About the Book:
Far From the Land: An Irish Memoir
The setting of Far From the Land is rural Ireland in the 1950s. Thomas Rice has written a riveting memoir about a way of life that no longer exists: no running water, no toilets, no electricity and little access to education, jobs or basic health care. Early on we are drawn into a culture with a recent memory of famines, a culture still showing the scars—from the homestead ruins that pockmark the landscape to the ghost towns and villages that never recovered from The Great Hunger of the 1840s.
The 36 chapters (in three sections) cover all the touchpoints where lives intersect and identities are forged in the crucible of everyday and often public struggles. Writing on his own search for identity, the author recalls the night his absentee IRA father returns from England for the first time in ten years.

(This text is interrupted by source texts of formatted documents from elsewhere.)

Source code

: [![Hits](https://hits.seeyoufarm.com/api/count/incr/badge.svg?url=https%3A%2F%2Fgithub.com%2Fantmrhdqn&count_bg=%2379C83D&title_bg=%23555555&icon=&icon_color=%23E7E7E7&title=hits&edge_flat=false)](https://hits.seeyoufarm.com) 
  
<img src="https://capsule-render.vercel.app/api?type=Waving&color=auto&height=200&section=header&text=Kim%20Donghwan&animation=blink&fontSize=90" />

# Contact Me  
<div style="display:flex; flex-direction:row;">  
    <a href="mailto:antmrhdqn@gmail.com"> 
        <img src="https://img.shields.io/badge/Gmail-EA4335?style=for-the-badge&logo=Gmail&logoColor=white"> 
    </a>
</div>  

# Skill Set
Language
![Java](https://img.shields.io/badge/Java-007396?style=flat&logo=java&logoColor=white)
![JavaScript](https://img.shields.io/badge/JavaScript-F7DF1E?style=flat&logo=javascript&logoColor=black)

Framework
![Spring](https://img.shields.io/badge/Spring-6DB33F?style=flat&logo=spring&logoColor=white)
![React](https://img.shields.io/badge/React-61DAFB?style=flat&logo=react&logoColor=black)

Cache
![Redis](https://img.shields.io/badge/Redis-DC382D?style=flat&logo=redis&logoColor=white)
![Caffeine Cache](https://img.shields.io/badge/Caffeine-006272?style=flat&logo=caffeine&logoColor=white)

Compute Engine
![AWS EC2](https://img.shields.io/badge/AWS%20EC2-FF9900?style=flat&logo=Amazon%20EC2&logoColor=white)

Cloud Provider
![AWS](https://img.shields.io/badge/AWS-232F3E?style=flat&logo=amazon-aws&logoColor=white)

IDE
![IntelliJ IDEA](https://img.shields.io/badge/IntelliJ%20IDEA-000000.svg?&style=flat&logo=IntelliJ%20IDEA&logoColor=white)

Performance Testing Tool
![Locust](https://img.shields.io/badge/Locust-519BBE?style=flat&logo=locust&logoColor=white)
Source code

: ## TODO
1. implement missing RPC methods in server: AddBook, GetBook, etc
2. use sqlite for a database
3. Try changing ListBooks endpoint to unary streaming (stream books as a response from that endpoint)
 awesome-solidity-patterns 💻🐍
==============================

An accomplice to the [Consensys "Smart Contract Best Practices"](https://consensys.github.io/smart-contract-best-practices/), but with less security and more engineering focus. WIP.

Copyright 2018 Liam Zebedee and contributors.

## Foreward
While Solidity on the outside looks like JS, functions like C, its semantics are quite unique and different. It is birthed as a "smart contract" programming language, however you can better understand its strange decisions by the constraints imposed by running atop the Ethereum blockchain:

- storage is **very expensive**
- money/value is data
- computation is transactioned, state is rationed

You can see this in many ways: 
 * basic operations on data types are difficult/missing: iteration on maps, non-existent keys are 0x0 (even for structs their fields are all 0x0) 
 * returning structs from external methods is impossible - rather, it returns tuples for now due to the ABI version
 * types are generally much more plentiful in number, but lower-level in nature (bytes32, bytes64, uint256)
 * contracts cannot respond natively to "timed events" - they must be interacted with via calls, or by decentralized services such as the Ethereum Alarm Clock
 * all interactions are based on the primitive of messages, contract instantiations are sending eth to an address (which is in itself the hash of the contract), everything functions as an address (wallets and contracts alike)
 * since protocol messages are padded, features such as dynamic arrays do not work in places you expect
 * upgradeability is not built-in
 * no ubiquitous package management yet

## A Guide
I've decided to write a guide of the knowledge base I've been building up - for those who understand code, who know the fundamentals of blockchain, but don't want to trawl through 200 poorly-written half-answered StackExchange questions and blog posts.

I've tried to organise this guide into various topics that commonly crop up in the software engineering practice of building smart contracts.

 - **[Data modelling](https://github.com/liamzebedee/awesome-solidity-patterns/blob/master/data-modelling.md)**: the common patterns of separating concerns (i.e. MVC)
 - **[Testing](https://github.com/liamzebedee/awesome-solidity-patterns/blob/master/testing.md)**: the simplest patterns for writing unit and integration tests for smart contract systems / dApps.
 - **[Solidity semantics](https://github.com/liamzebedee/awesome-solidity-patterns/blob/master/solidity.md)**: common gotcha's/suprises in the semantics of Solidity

Known as “The Voice” because of his tenor’s talent, here is the impact of his first song, Thomas Moore’s haunting tribute to the sweetheart of his martyred friend, Robert Emmet. The poem is titled, “She Is Far From The Land.”
“No one in the kitchen that night ever forgot it. It was the perfect song, sung by the perfect voice at the perfect time. There could never be a better moment. The song had all the right ingredients for this audience: unrequited love, hero and heroine, loyalty, heartbreak, tragedy, treachery and martyrdom. Though these were universal themes in human affairs, we assumed the song was about us. By the end of the first verse, several people, women and men alike, were openly weeping. Some were actually sobbing; big shoulders heaving. Handkerchiefs were out and being passed around.”
The memoir has the benefit of five decades of retrospection as the author brings each of his characters to life in a way that he could never have articulated as a 16-year-old. Told with startling honesty, without nostalgia or cliché, we still enjoy the hallmarks of the Celtic storytelling tradition: attention to detail, nuance, appreciation of human foibles and compassion for the anguish of struggle and loss. We come away with a renewed respect—and pride if you have any Irish bloodlines or identity—for rural Irish culture and the people who carry it forward with quiet dignity against the tide of their colonial history.